What you return must match the data exactly, line for line.

=== Section Start ===

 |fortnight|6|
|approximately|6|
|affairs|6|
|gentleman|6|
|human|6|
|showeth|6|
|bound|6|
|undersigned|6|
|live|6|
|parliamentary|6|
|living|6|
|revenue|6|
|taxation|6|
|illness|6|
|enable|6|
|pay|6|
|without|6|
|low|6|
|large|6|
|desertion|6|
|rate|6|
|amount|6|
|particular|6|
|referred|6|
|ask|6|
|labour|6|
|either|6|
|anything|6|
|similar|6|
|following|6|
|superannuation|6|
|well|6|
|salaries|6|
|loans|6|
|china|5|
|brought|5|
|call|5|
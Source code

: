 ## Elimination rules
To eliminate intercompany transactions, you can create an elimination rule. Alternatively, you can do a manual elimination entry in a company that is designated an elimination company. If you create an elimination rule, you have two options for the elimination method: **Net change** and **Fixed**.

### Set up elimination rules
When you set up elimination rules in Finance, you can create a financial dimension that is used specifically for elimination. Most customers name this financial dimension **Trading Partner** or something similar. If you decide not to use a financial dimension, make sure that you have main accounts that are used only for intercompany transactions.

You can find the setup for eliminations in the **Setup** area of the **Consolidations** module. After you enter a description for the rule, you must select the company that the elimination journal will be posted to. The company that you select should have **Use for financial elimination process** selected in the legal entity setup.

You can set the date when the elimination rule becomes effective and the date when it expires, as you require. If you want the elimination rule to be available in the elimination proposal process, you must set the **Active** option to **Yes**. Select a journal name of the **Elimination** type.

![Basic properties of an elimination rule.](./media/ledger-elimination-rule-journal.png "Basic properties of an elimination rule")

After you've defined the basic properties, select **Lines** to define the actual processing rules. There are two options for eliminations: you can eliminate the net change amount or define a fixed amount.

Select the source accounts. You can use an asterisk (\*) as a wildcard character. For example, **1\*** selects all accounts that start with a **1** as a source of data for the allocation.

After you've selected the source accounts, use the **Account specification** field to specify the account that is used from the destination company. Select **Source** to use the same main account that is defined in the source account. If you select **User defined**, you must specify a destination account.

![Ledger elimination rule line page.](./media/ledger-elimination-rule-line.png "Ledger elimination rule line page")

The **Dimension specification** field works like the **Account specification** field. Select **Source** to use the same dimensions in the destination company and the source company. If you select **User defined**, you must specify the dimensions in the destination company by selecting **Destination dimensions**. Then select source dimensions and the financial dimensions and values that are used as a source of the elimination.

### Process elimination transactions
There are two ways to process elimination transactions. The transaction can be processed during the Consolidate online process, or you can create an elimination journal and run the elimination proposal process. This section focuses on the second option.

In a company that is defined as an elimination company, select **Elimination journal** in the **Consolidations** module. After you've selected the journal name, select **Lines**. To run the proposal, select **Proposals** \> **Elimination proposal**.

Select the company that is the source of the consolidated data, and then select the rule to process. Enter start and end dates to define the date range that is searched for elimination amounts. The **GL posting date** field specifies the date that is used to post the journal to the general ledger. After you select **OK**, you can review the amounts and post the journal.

=== Section End ===

* **ANSWER TO THE PROBLEM**:
 |fortnight|6|
|approximately|6|
|affairs|6|
|gentleman|6|
|human|6|
|showeth|6|
|bound|6|
|undersigned|6|
|live|6|
|parliamentary|6|
|living|6|
|revenue|6|
|taxation|6|
|illness|6|
|enable|6|
|pay|6|
|without|6|
|low|6|
|large|6|
|desertion|6|
|rate|6|
|amount|6|
|particular|6|
|referred|6|
|ask|6|
|labour|6|
|either|6|
|anything|6|
|similar|6|
|following|6|
|superannuation|6|
|well|6|
|salaries|6|
|loans|6|
|china|5|
|brought|5|
|call|5|
Source code

: ## Elimination rules
To eliminate intercompany transactions, you can create an elimination rule. Alternatively, you can do a manual elimination entry in a company that is designated an elimination company. If you create an elimination rule, you have two options for the elimination method: **Net change** and **Fixed**.

### Set up elimination rules
When you set up elimination rules in Finance, you can create a financial dimension that is used specifically for elimination. Most customers name this financial dimension **Trading Partner** or something similar. If you decide not to use a financial dimension, make sure that you have main accounts that are used only for intercompany transactions.

You can find the setup for eliminations in the **Setup** area of the **Consolidations** module. After you enter a description for the rule, you must select the company that the elimination journal will be posted to. The company that you select should have **Use for financial elimination process** selected in the legal entity setup.

You can set the date when the elimination rule becomes effective and the date when it expires, as you require. If you want the elimination rule to be available in the elimination proposal process, you must set the **Active** option to **Yes**. Select a journal name of the **Elimination** type.

![Basic properties of an elimination rule.](./media/ledger-elimination-rule-journal.png "Basic properties of an elimination rule")

After you've defined the basic properties, select **Lines** to define the actual processing rules. There are two options for eliminations: you can eliminate the net change amount or define a fixed amount.

Select the source accounts. You can use an asterisk (\*) as a wildcard character. For example, **1\*** selects all accounts that start with a **1** as a source of data for the allocation.

After you've selected the source accounts, use the **Account specification** field to specify the account that is used from the destination company. Select **Source** to use the same main account that is defined in the source account. If you select **User defined**, you must specify a destination account.

![Ledger elimination rule line page.](./media/ledger-elimination-rule-line.png "Ledger elimination rule line page")

The **Dimension specification** field works like the **Account specification** field. Select **Source** to use the same dimensions in the destination company and the source company. If you select **User defined**, you must specify the dimensions in the destination company by selecting **Destination dimensions**. Then select source dimensions and the financial dimensions and values that are used as a source of the elimination.

### Process elimination transactions
There are two ways to process elimination transactions. The transaction can be processed during the Consolidate online process, or you can create an elimination journal and run the elimination proposal process. This section focuses on the second option.

In a company that is defined as an elimination company, select **Elimination journal** in the **Consolidations** module. After you've selected the journal name, select **Lines**. To run the proposal, select **Proposals** \> **Elimination proposal**.

Select the company that is the source of the consolidated data, and then select the rule to process. Enter start and end dates to define the date range that is searched for elimination amounts. The **GL posting date** field specifies the date that is used to post the journal to the general ledger. After you select **OK**, you can review the amounts and post the journal.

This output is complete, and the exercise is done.